De seguida, voltei a ficar estupefato com o trabalho e eficácia da suspensão. Aproximava-se uma direita rápida com uma profunda vala interior que, pensei eu, devia ser evitada a todo o custo. Não podia estar mais enganado. A roda da frente foi lá propositadamente colocada, colando a frente na trajetória certa e, acima de tudo, sem com isso provocar qualquer desequilíbrio à Hilux, uma vez que as rápidas extensão e compressão da suspensão permitiram à roda ir ao ponto mais baixo e de seguida regressar à sua posição normal, sem quaisquer sinais de hesitação do João ao fazer essa abordagem.

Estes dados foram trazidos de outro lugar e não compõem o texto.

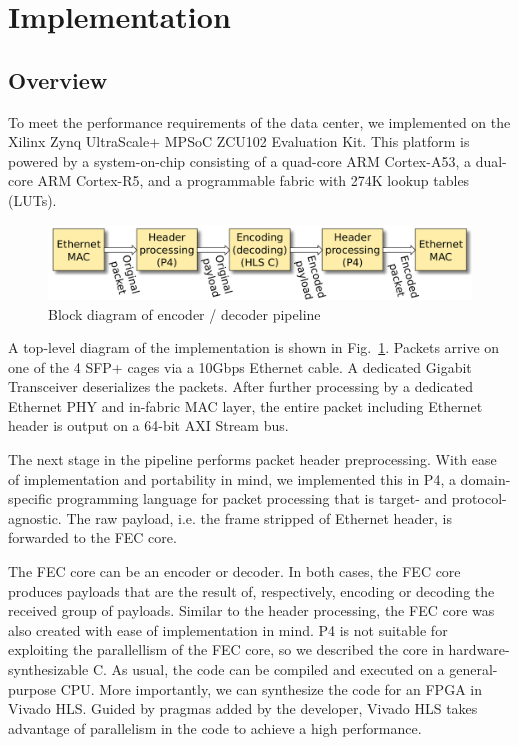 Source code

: \section{Implementation}
\label{sec:implementation}

\subsection{Overview}

To meet the performance requirements of the data center, we implemented \OurSys
on the Xilinx Zynq UltraScale+ MPSoC ZCU102 Evaluation Kit.  This platform is
powered by a system-on-chip consisting of a quad-core ARM Cortex-A53, a
dual-core ARM Cortex-R5, and a programmable fabric with 274K lookup tables
(LUTs).

\begin{figure}
  \centering
  \includegraphics[width=0.4\paperwidth]{Top_level.pdf}
  \caption{\label{fig:toplevel} Block diagram of encoder / decoder pipeline}
\end{figure}

A top-level diagram of the implementation is shown in Fig.~\ref{fig:toplevel}.
Packets arrive on one of the 4 SFP+ cages via a 10Gbps Ethernet cable.
A dedicated Gigabit Transceiver deserializes the packets.  After further
processing by a dedicated Ethernet PHY and in-fabric MAC layer, the entire
packet including Ethernet header is output on a 64-bit AXI Stream bus.

The next stage in the pipeline performs packet header preprocessing.  With
ease of implementation and portability in mind, we implemented this in P4, a
domain-specific programming language for packet processing that is target- and
protocol-agnostic.  The raw payload, i.e. the frame stripped of Ethernet
header, is forwarded to the FEC core.

The FEC core can be an encoder or decoder.  In both cases, the FEC core
produces payloads that are the result of, respectively, encoding or decoding
the received group of payloads.  Similar to the header processing, the FEC core
was also created with ease of implementation in mind.  P4 is not suitable for
exploiting the parallellism of the FEC core, so we described the core in
hardware-synthesizable C.  As usual, the code can be compiled and executed on a
general-purpose CPU.  More importantly, we can synthesize the code for an FPGA
in Vivado HLS.  Guided by pragmas added by the developer, Vivado HLS takes
advantage of parallelism in the code to achieve a high performance.

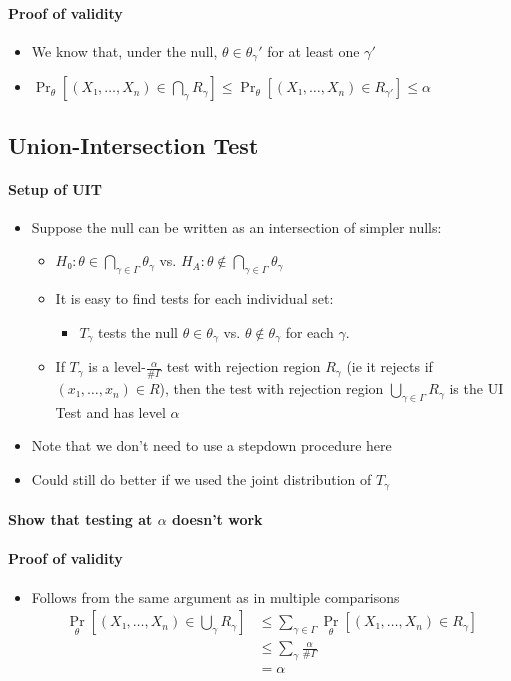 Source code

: \paragraph{Proof of validity}
\begin{itemize}
\item We know that, under the null, $θ ∈ θ_γ'$ for at least one $γ'$
\item $\Pr_θ[(X₁,…,X_n) ∈ ⋂_γ R_γ] ≤ \Pr_θ[(X₁,…, X_n) ∈ R_{γ'}] ≤ α$
\end{itemize}

\subsection{Union-Intersection Test}

\paragraph{Setup of UIT}
\begin{itemize}
\item Suppose the null can be written as an intersection of simpler
  nulls:
  \begin{itemize}
  \item $H₀: θ ∈ ⋂_{γ ∈ Γ} θ_γ$ vs.  $H_A: θ ∉ ⋂_{γ ∈ Γ} θ_γ$
  \item It is easy to find tests for each individual set:
    \begin{itemize}
    \item $T_γ$ tests the null $θ ∈ θ_γ$ vs. $θ ∉ θ_γ$ for each $γ$.
    \end{itemize}
  \item If $T_γ$ is a level-$\frac{α}{\# Γ}$ test with rejection
    region $R_γ$ (ie it rejects if $(x₁,…,x_n) ∈ R$), then the test
    with rejection region $⋃_{γ ∈ Γ} R_γ$ is the UI Test and has level
    $α$
  \end{itemize}
\item Note that we don't need to use a stepdown procedure here
\item Could still do better if we used the joint distribution of $T_γ$
\end{itemize}

\paragraph{Show that testing at $α$ doesn't work}

\paragraph{Proof of validity}
\begin{itemize}
\item Follows from the same argument as in multiple comparisons
  \begin{align*}
    \Pr_θ[(X₁,…,X_n) ∈ ⋃_{γ} R_γ] 
    &≤ ∑_{γ ∈ Γ} \Pr_θ[(X₁,…,X_n) ∈ R_γ] \\
    &≤ ∑_γ \frac{α}{\#Γ} \\
    &= α
  \end{align*}
\end{itemize}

Aproximava-se o inevitável final da “prova”, mas ainda antes da segunda passagem pelo salto, esperava-nos uma zona rápida onde a muita aderência dos pneus na forte e tardia travagem sobre gravilha me deixou incrédulo. Não me parecia possível parar a tempo da última direita, mas a transferência de peso de trás para a frente cravou as rodas dianteiras no solo sem quaisquer sinais de bloqueio e uma bela execução do famoso “scandinavian flick” deixou a Hilux pronta para o gancho final que antecedia o aguardado salto. Ao longo do dia, assisti “da bancada” à forma mais decidida com que o João abordava a segunda passagem pelo salto, brindando os convidados com um voo mais alto e prolongado. Já sabia, por isso, o que me esperava. Não tive tempo de olhar para o velocímetro no momento imediatamente antes da descolagem, mas a prova de que íamos mais depressa rapidamente chegou, com a Hilux a regressar ao solo bem mais à frente, até um pouco fora da pista, algo que, ao longo do dia, não fez o João mudar de estilo de condução, garantindo que todos pudéssemos desfrutar do espetáculo, fora da Hilux e, em especial, a partir do habitáculo. Inesquecível. Duplamente inesquecível.